■ **What the task requires**:
Among the entries, find the lines with the string "DeepSpeech" and report them.

■ **Dataset entries**:
+ + +

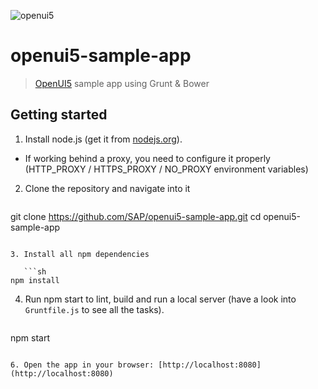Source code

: ![openui5](http://openui5.org/images/OpenUI5_new_big_side.png)

# openui5-sample-app

> [OpenUI5](https://github.com/SAP/openui5) sample app using Grunt & Bower

## Getting started

1. Install node.js (get it from [nodejs.org](http://nodejs.org/)).
  * If working behind a proxy, you need to configure it properly (HTTP_PROXY / HTTPS_PROXY / NO_PROXY environment variables)

2. Clone the repository and navigate into it

   ```sh
git clone https://github.com/SAP/openui5-sample-app.git
cd openui5-sample-app
```

3. Install all npm dependencies

   ```sh
npm install
```

4. Run npm start to lint, build and run a local server (have a look into `Gruntfile.js` to see all the tasks).

   ```sh
npm start
```

6. Open the app in your browser: [http://localhost:8080](http://localhost:8080)

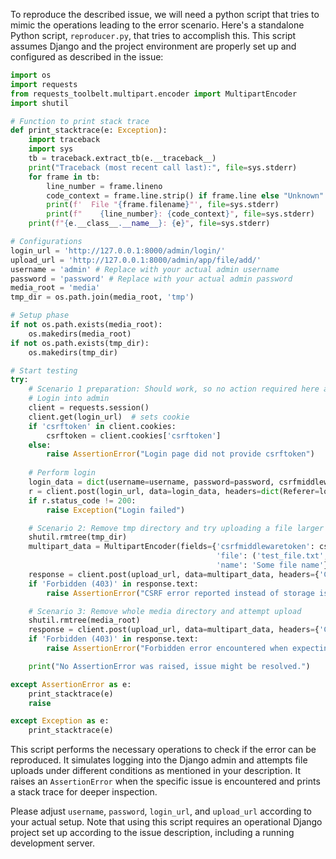 To reproduce the described issue, we will need a python script that tries to mimic the operations leading to the error scenario. Here's a standalone Python script, `reproducer.py`, that tries to accomplish this. This script assumes Django and the project environment are properly set up and configured as described in the issue:

```python
import os
import requests
from requests_toolbelt.multipart.encoder import MultipartEncoder
import shutil

# Function to print stack trace
def print_stacktrace(e: Exception):
    import traceback
    import sys
    tb = traceback.extract_tb(e.__traceback__)
    print("Traceback (most recent call last):", file=sys.stderr)
    for frame in tb:
        line_number = frame.lineno
        code_context = frame.line.strip() if frame.line else "Unknown"
        print(f'  File "{frame.filename}"', file=sys.stderr)
        print(f"    {line_number}: {code_context}", file=sys.stderr)
    print(f"{e.__class__.__name__}: {e}", file=sys.stderr)

# Configurations
login_url = 'http://127.0.0.1:8000/admin/login/'
upload_url = 'http://127.0.0.1:8000/admin/app/file/add/'
username = 'admin' # Replace with your actual admin username
password = 'password' # Replace with your actual admin password
media_root = 'media'
tmp_dir = os.path.join(media_root, 'tmp')

# Setup phase
if not os.path.exists(media_root):
    os.makedirs(media_root)
if not os.path.exists(tmp_dir):
    os.makedirs(tmp_dir)

# Start testing
try:
    # Scenario 1 preparation: Should work, so no action required here as setup ensures it
    # Login into admin
    client = requests.session()
    client.get(login_url)  # sets cookie
    if 'csrftoken' in client.cookies:
        csrftoken = client.cookies['csrftoken']
    else:
        raise AssertionError("Login page did not provide csrftoken")
    
    # Perform login
    login_data = dict(username=username, password=password, csrfmiddlewaretoken=csrftoken, next='/admin/')
    r = client.post(login_url, data=login_data, headers=dict(Referer=login_url))
    if r.status_code != 200:
        raise Exception("Login failed")

    # Scenario 2: Remove tmp directory and try uploading a file larger than FILE_UPLOAD_MAX_MEMORY_SIZE
    shutil.rmtree(tmp_dir)
    multipart_data = MultipartEncoder(fields={'csrfmiddlewaretoken': csrftoken,
                                              'file': ('test_file.txt', 'test content', 'text/plain'),
                                              'name': 'Some file name'})
    response = client.post(upload_url, data=multipart_data, headers={'Content-Type': multipart_data.content_type, 'Referer': upload_url})
    if 'Forbidden (403)' in response.text:
        raise AssertionError("CSRF error reported instead of storage issue.")

    # Scenario 3: Remove whole media directory and attempt upload
    shutil.rmtree(media_root)
    response = client.post(upload_url, data=multipart_data, headers={'Content-Type': multipart_data.content_type, 'Referer': upload_url})
    if 'Forbidden (403)' in response.text:
        raise AssertionError("Forbidden error encountered when expecting a storage issue.")

    print("No AssertionError was raised, issue might be resolved.")

except AssertionError as e:
    print_stacktrace(e)
    raise

except Exception as e:
    print_stacktrace(e)
```

This script performs the necessary operations to check if the error can be reproduced. It simulates logging into the Django admin and attempts file uploads under different conditions as mentioned in your description. It raises an `AssertionError` when the specific issue is encountered and prints a stack trace for deeper inspection.

Please adjust `username`, `password`, `login_url`, and `upload_url` according to your actual setup. Note that using this script requires an operational Django project set up according to the issue description, including a running development server.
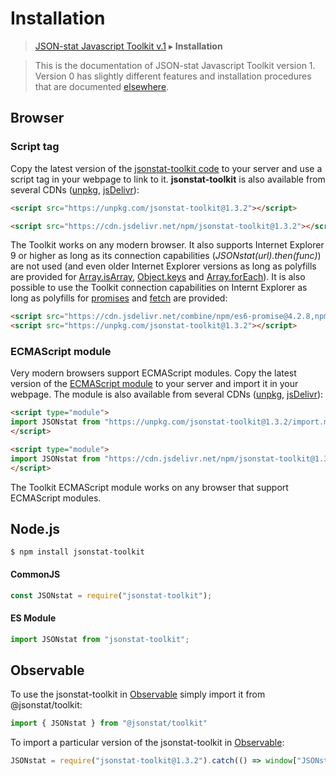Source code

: # Installation

> [JSON-stat Javascript Toolkit v.1](https://github.com/jsonstat/toolkit/blob/master/README.md) ▸ **Installation**

<blockquote>This is the documentation of JSON-stat Javascript Toolkit version 1. Version 0 has slightly different features and installation procedures that are documented <a href="https://github.com/badosa/JSON-stat/wiki/Installation">elsewhere</a>.</blockquote>

## Browser

### Script tag

Copy the latest version of the [jsonstat-toolkit code](https://raw.githubusercontent.com/jsonstat/toolkit/master/iife.js) to your server and use a script tag in your webpage to link to it. <strong>jsonstat-toolkit</strong> is also available from several CDNs ([unpkg](https://unpkg.com), [jsDelivr](https://www.jsdelivr.com/)):

```html
<script src="https://unpkg.com/jsonstat-toolkit@1.3.2"></script>
```

```html
<script src="https://cdn.jsdelivr.net/npm/jsonstat-toolkit@1.3.2"></script>
```

The Toolkit works on any modern browser. It also supports Internet Explorer 9 or higher as long as its connection capabilities (*JSONstat(url).then(func)*) are not used (and even older Internet Explorer versions as long as polyfills are provided for [Array.isArray](https://developer.mozilla.org/en-US/docs/Web/JavaScript/Reference/Global_Objects/Array/isArray), [Object.keys](https://developer.mozilla.org/en-US/docs/Web/JavaScript/Reference/Global_Objects/Object/keys) and [Array.forEach](https://developer.mozilla.org/en-US/docs/Web/JavaScript/Reference/Global_Objects/Array/forEach)). It is also possible to use the Toolkit connection capabilities on Internt Explorer as long as polyfills for [promises](https://developer.mozilla.org/en-US/docs/Web/JavaScript/Reference/Global_Objects/Promise) and [fetch](https://developer.mozilla.org/en-US/docs/Web/API/Fetch_API) are provided:

```html
<script src="https://cdn.jsdelivr.net/combine/npm/es6-promise@4.2.8,npm/whatwg-fetch@3.0.0"></script>
<script src="https://unpkg.com/jsonstat-toolkit@1.3.2"></script>
```

### ECMAScript module

Very modern browsers support ECMAScript modules. Copy the latest version of the [ECMAScript module](https://raw.githubusercontent.com/jsonstat/toolkit/master/import.mjs) to your server and import it in your webpage. The module is also available from several CDNs ([unpkg](https://unpkg.com), [jsDelivr](https://www.jsdelivr.com/)):

```html
<script type="module">
import JSONstat from "https://unpkg.com/jsonstat-toolkit@1.3.2/import.mjs";
</script>
```

```html
<script type="module">
import JSONstat from "https://cdn.jsdelivr.net/npm/jsonstat-toolkit@1.3.2/import.mjs";
</script>
```

The Toolkit ECMAScript module works on any browser that support ECMAScript modules.

## Node.js

```
$ npm install jsonstat-toolkit
```

#### CommonJS

```js
const JSONstat = require("jsonstat-toolkit");
```

#### ES Module

```js
import JSONstat from "jsonstat-toolkit";
```

## Observable

To use the jsonstat-toolkit in [Observable](https://observablehq.com/) simply import it from @jsonstat/toolkit:

```js
import { JSONstat } from "@jsonstat/toolkit"
```

To import a particular version of the jsonstat-toolkit in [Observable](https://observablehq.com/):

```js
JSONstat = require("jsonstat-toolkit@1.3.2").catch(() => window["JSONstat"])
```

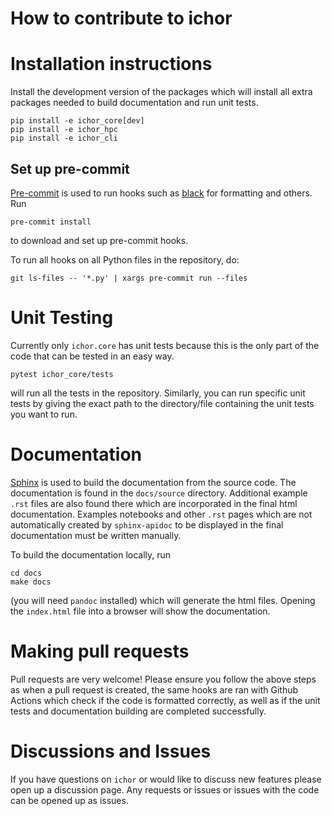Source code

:# How to contribute to ichor

# Installation instructions

Install the development version of the packages which will install all extra packages needed to build documentation and run unit tests.

```
pip install -e ichor_core[dev]
pip install -e ichor_hpc
pip install -e ichor_cli
```
## Set up pre-commit

[Pre-commit](https://pre-commit.com/) is used to run hooks such as [black](https://github.com/psf/black) for formatting and others. Run

```
pre-commit install
```

to download and set up pre-commit hooks.

To run all hooks on all Python files in the repository, do:

```
git ls-files -- '*.py' | xargs pre-commit run --files
```

# Unit Testing

Currently only `ichor.core` has unit tests because this is the only part of the code that can be tested in an easy way.

```
pytest ichor_core/tests
```

will run all the tests in the repository. Similarly, you can run specific unit tests by giving the exact path to the directory/file containing the unit tests you want to run.

# Documentation

[Sphinx](https://www.sphinx-doc.org/en/master/) is used to build the documentation from the source code. The documentation is found in the `docs/source` directory. Additional example `.rst` files are also found there which are incorporated in the final html documentation. Examples notebooks and other `.rst` pages which are not automatically created by `sphinx-apidoc` to be displayed in the final documentation must be written manually.


To build the documentation locally, run

```
cd docs
make docs
```
(you will need `pandoc` installed)
which will generate the html files. Opening the `index.html` file into a browser will show the documentation.

# Making pull requests

Pull requests are very welcome! Please ensure you follow the above steps as when a pull request is created, the same hooks are ran with Github Actions which check if the code is formatted correctly, as well as if the unit tests and documentation building are completed successfully.

# Discussions and Issues

If you have questions on `ichor` or would like to discuss new features please open up a discussion page. Any requests or issues or issues with the code can be opened up as issues.
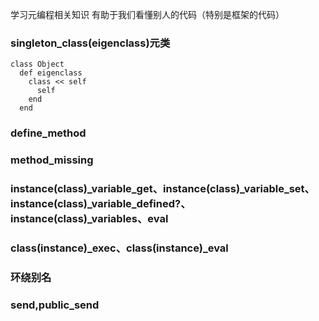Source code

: 学习元编程相关知识 有助于我们看懂别人的代码（特别是框架的代码）
### singleton_class(eigenclass)元类
```
class Object
  def eigenclass
    class << self
      self
    end
  end
```
### define_method

### method_missing

### instance(class)_variable_get、instance(class)_variable_set、instance(class)_variable_defined?、instance(class)_variables、eval

### class(instance)_exec、class(instance)_eval

### 环绕别名

### send,public_send
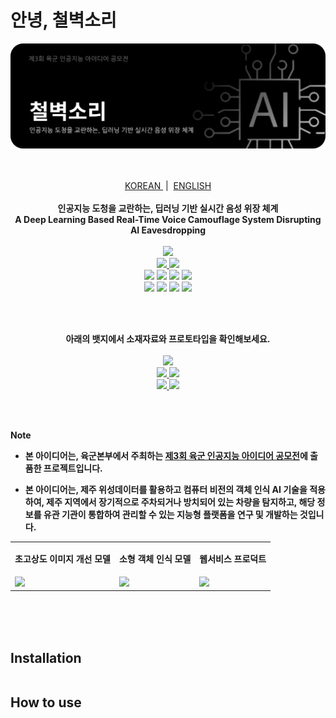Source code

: # 안녕, 철벽소리

<img src="./src/banner_ko.png"/>

<p align="center">
  <!--
  <strong>🏆 2023 제주특별자치도 도지사상 수상 작품 🏆</strong>
  -->
  <br/>
  <br/>
  <a href='https://github.com/ziweek/desirable-sea/blob/main/README.md'>
    KOREAN
  </a>
  &nbsp;|&nbsp;
  <a href='https://github.com/ziweek/desirable-sea/blob/main/README_EN.md'>
    ENGLISH
  </a>
  <br/>
  <br/>
  <strong>인공지능 도청을 교란하는, 딥러닝 기반 실시간 음성 위장 체계</strong>
  <br/>
  <strong>A Deep Learning Based Real-Time Voice Camouflage System Disrupting AI Eavesdropping</strong>
  <br/>
  <br/>

  <a href='https://paperswithcode.com/paper/real-time-neural-voice-camouflage-1'>
    <img src="https://img.shields.io/badge/Paperswithcode-Real%20Time%20Neural%20Voice%20Camouflage-25c2a0?style=flat-square"/>
  </a>
  <br/>

  <a href='https://github.com/mozilla/DeepSpeech'>
    <img src="https://img.shields.io/badge/Mozilla-DeepSpeech-EF2D5E?style=flat-square"/>
  </a>
  <img src="https://img.shields.io/badge/MLOps-Weights%20&%20Biases-EF2D5E?style=flat-square"/>
  <br/>

  <img src="https://img.shields.io/badge/Next.js-000000?style=flat-square&logo=nextdotjs&logoColor=white"/>
  <img src="https://img.shields.io/badge/PWA-5A0FC8?style=flat-square&logo=pwa&logoColor=white"/> 
  <img src="https://img.shields.io/badge/FastAPI-009688?style=flat-square&logo=fastapi&logoColor=white"/>
  <img src="https://img.shields.io/badge/MySQL-4479A1?style=flat-square&logo=mysql&logoColor=white"/>
  <br/>
  
  <img src="https://img.shields.io/badge/Jenkins-D24939?style=flat-square&logo=jenkins&logoColor=white"/>
  <img src="https://img.shields.io/badge/Docker-2496ED?style=flat-square&logo=docker&logoColor=white"/>
  <img src="https://img.shields.io/badge/AWS-232F3E?style=flat-square&logo=amazonwebservices&logoColor=white"/>
  <img src="https://img.shields.io/badge/Redis-DC382D?style=flat-square&logo=redis&logoColor=white"/>
</p>
<br/>
<br/>
  
<p align="center">  
  <strong>아래의 뱃지에서 소재자료와 프로토타입을 확인해보세요.<strong>
  <br/>
  <br/>
  <a href='https://www.canva.com/design/DAF6gh68bZ4/YeS-FN9gsbZpPdRnq52BXQ/view?utm_content=DAF6gh68bZ4&utm_campaign=designshare&utm_medium=link&utm_source=editor'>
    <img src="https://img.shields.io/badge/소개자료-Canva-00C4CC?style=flat-square"/>
  </a>
    <br/>
  <a href='https://desirable-sea.vercel.app/'>
    <img src="https://img.shields.io/badge/프로덕트-Vercel-000000?style=flat-square"/>
  </a>
  <a href='https://goor.me/edkv2g6bKZt7nopy6'>
    <img src="https://img.shields.io/badge/모델%20시연-HuggingFace-FFD21E?style=flat-square"/>
  </a>
    <br/>
  <a href='https://colab.research.google.com/drive/11qoO4fd5s9l_FnF8a1dCT6uK3tWLSlt2?usp=sharing'>
    <img src="https://img.shields.io/badge/튜토리얼-Google%20Colab-F9AB00?style=flat-square"/>
  </a>
  <a href='https://www.aihub.or.kr/aihubdata/data/view.do?currMenu=&topMenu=&aihubDataSe=data&dataSetSn=132'>
    <img src="https://img.shields.io/badge/데이터셋-AiHub-FF5A5F?style=flat-square"/>
  </a>
</p>

<br/>
<br/>

> [!NOTE]
> - 본 아이디어는, 육군본부에서 주최하는 [제3회 육군 인공지능 아이디어 공모전](https://aifactory.space/task/2700/overview)에 출품한 프로젝트입니다.
>   
> - 본 아이디어는, 제주 위성데이터를 활용하고 컴퓨터 비전의 객체 인식 AI 기술을 적용하여, 제주 지역에서 장기적으로 주차되거나 방치되어 있는 차량을 탐지하고, 해당 정보를 유관 기관이 통합하여 관리할 수 있는 지능형 플랫폼을 연구 및 개발하는 것입니다.

<table>
  <tr>
     <td>
      <p align='center'>
        초고상도 이미지 개선 모델
      </p>
    </td>
    <td>
      <p align='center'>
        소형 객체 인식 모델
      </p>
    </td>
    <td>
      <p align='center'>
        웹서비스 프로덕트
      </p>
    </td>
  </tr>
   <tr>
    <td style="width:1/3;">
      <img src="./src/preview-super-image-resolution.png"/>
    </td>
    <td style="width:1/3;">
      <img src="./src/preview-small-object-detection.png"/>
    </td>
    <td style="width:1/3;">
      <img src="./src/preview-product-webpage.png"/>
    </td>
  </tr>
</table>
<br/>

<br/>
<br/>

## Installation
```sh

```

## How to use

```sh

```

```sh

```
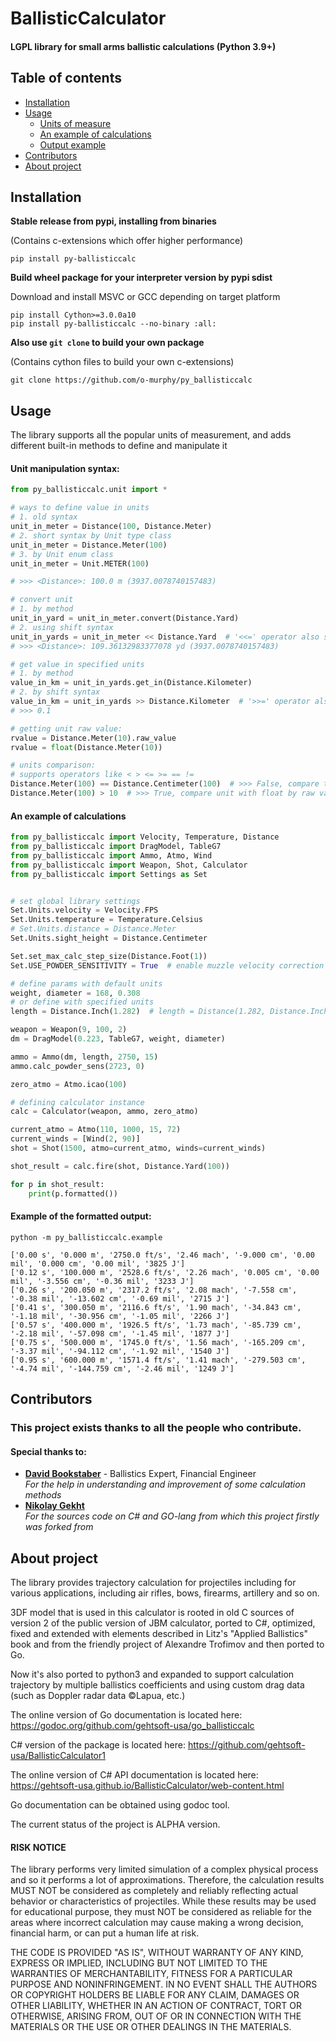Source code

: # BallisticCalculator
#### LGPL library for small arms ballistic calculations (Python 3.9+)

## Table of contents
* [Installation](#installation)
* [Usage](#usage)
  * [Units of measure](#unit-manipulation-syntax)
  * [An example of calculations](#an-example-of-calculations)
  * [Output example](#example-of-the-formatted-output)
* [Contributors](#contributors)
* [About project](#about-project)

## Installation
**Stable release from pypi, installing from binaries**

(Contains c-extensions which offer higher performance)
```shell
pip install py-ballisticcalc
```

**Build wheel package for your interpreter version by pypi sdist**

Download and install MSVC or GCC depending on target platform
```shell
pip install Cython>=3.0.0a10 
pip install py-ballisticcalc --no-binary :all:
```

**Also use `git clone` to build your own package**

(Contains cython files to build your own c-extensions)
```shell
git clone https://github.com/o-murphy/py_ballisticcalc
```   


## Usage

The library supports all the popular units of measurement, and adds different built-in methods to define and manipulate it
#### Unit manipulation syntax:

```python
from py_ballisticcalc.unit import *

# ways to define value in units
# 1. old syntax
unit_in_meter = Distance(100, Distance.Meter)
# 2. short syntax by Unit type class
unit_in_meter = Distance.Meter(100)
# 3. by Unit enum class
unit_in_meter = Unit.METER(100)

# >>> <Distance>: 100.0 m (3937.0078740157483)

# convert unit
# 1. by method
unit_in_yard = unit_in_meter.convert(Distance.Yard)
# 2. using shift syntax
unit_in_yards = unit_in_meter << Distance.Yard  # '<<=' operator also supports
# >>> <Distance>: 109.36132983377078 yd (3937.0078740157483)

# get value in specified units
# 1. by method
value_in_km = unit_in_yards.get_in(Distance.Kilometer)
# 2. by shift syntax
value_in_km = unit_in_yards >> Distance.Kilometer  # '>>=' operator also supports
# >>> 0.1

# getting unit raw value:
rvalue = Distance.Meter(10).raw_value
rvalue = float(Distance.Meter(10))

# units comparison:
# supports operators like < > <= >= == !=
Distance.Meter(100) == Distance.Centimeter(100)  # >>> False, compare two units by raw value
Distance.Meter(100) > 10  # >>> True, compare unit with float by raw value
```

#### An example of calculations

```python
from py_ballisticcalc import Velocity, Temperature, Distance
from py_ballisticcalc import DragModel, TableG7
from py_ballisticcalc import Ammo, Atmo, Wind
from py_ballisticcalc import Weapon, Shot, Calculator
from py_ballisticcalc import Settings as Set


# set global library settings
Set.Units.velocity = Velocity.FPS
Set.Units.temperature = Temperature.Celsius
# Set.Units.distance = Distance.Meter
Set.Units.sight_height = Distance.Centimeter

Set.set_max_calc_step_size(Distance.Foot(1))
Set.USE_POWDER_SENSITIVITY = True  # enable muzzle velocity correction my powder temperature

# define params with default units
weight, diameter = 168, 0.308
# or define with specified units
length = Distance.Inch(1.282)  # length = Distance(1.282, Distance.Inch)

weapon = Weapon(9, 100, 2)
dm = DragModel(0.223, TableG7, weight, diameter)

ammo = Ammo(dm, length, 2750, 15)
ammo.calc_powder_sens(2723, 0)

zero_atmo = Atmo.icao(100)

# defining calculator instance
calc = Calculator(weapon, ammo, zero_atmo)

current_atmo = Atmo(110, 1000, 15, 72)
current_winds = [Wind(2, 90)]
shot = Shot(1500, atmo=current_atmo, winds=current_winds)

shot_result = calc.fire(shot, Distance.Yard(100))

for p in shot_result:
    print(p.formatted())
```
#### Example of the formatted output:
```shell
python -m py_ballisticcalc.example
```

```
['0.00 s', '0.000 m', '2750.0 ft/s', '2.46 mach', '-9.000 cm', '0.00 mil', '0.000 cm', '0.00 mil', '3825 J']
['0.12 s', '100.000 m', '2528.6 ft/s', '2.26 mach', '0.005 cm', '0.00 mil', '-3.556 cm', '-0.36 mil', '3233 J']
['0.26 s', '200.050 m', '2317.2 ft/s', '2.08 mach', '-7.558 cm', '-0.38 mil', '-13.602 cm', '-0.69 mil', '2715 J']
['0.41 s', '300.050 m', '2116.6 ft/s', '1.90 mach', '-34.843 cm', '-1.18 mil', '-30.956 cm', '-1.05 mil', '2266 J']
['0.57 s', '400.000 m', '1926.5 ft/s', '1.73 mach', '-85.739 cm', '-2.18 mil', '-57.098 cm', '-1.45 mil', '1877 J']
['0.75 s', '500.000 m', '1745.0 ft/s', '1.56 mach', '-165.209 cm', '-3.37 mil', '-94.112 cm', '-1.92 mil', '1540 J']
['0.95 s', '600.000 m', '1571.4 ft/s', '1.41 mach', '-279.503 cm', '-4.74 mil', '-144.759 cm', '-2.46 mil', '1249 J']
```

## Contributors
### This project exists thanks to all the people who contribute.
#### Special thanks to:
- **[David Bookstaber](https://github.com/dbookstaber)** - Ballistics Expert, Financial Engineer \
*For the help in understanding and improvement of some calculation methods*
- **[Nikolay Gekht](https://github.com/nikolaygekht)** \
*For the sources code on C# and GO-lang from which this project firstly was forked from*

## About project

The library provides trajectory calculation for projectiles including for various
applications, including air rifles, bows, firearms, artillery and so on.

3DF model that is used in this calculator is rooted in old C sources of version 2 of the public version of JBM
calculator, ported to C#, optimized, fixed and extended with elements described in
Litz's "Applied Ballistics" book and from the friendly project of Alexandre Trofimov
and then ported to Go.

Now it's also ported to python3 and expanded to support calculation trajectory by 
multiple ballistics coefficients and using custom drag data (such as Doppler radar data ©Lapua, etc.)

The online version of Go documentation is located here: https://godoc.org/github.com/gehtsoft-usa/go_ballisticcalc

C# version of the package is located here: https://github.com/gehtsoft-usa/BallisticCalculator1

The online version of C# API documentation is located here: https://gehtsoft-usa.github.io/BallisticCalculator/web-content.html

Go documentation can be obtained using godoc tool.

The current status of the project is ALPHA version.

#### RISK NOTICE

The library performs very limited simulation of a complex physical process and so it performs a lot of approximations. Therefore, the calculation results MUST NOT be considered as completely and reliably reflecting actual behavior or characteristics of projectiles. While these results may be used for educational purpose, they must NOT be considered as reliable for the areas where incorrect calculation may cause making a wrong decision, financial harm, or can put a human life at risk.

THE CODE IS PROVIDED "AS IS", WITHOUT WARRANTY OF ANY KIND, EXPRESS OR IMPLIED, INCLUDING BUT NOT LIMITED TO THE WARRANTIES OF MERCHANTABILITY, FITNESS FOR A PARTICULAR PURPOSE AND NONINFRINGEMENT. IN NO EVENT SHALL THE AUTHORS OR COPYRIGHT HOLDERS BE LIABLE FOR ANY CLAIM, DAMAGES OR OTHER LIABILITY, WHETHER IN AN ACTION OF CONTRACT, TORT OR OTHERWISE, ARISING FROM, OUT OF OR IN CONNECTION WITH THE MATERIALS OR THE USE OR OTHER DEALINGS IN THE MATERIALS.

+ + +

■ **Result of the exercise**:
  <a href='https://github.com/mozilla/DeepSpeech'>
    <img src="https://img.shields.io/badge/Mozilla-DeepSpeech-EF2D5E?style=flat-square"/>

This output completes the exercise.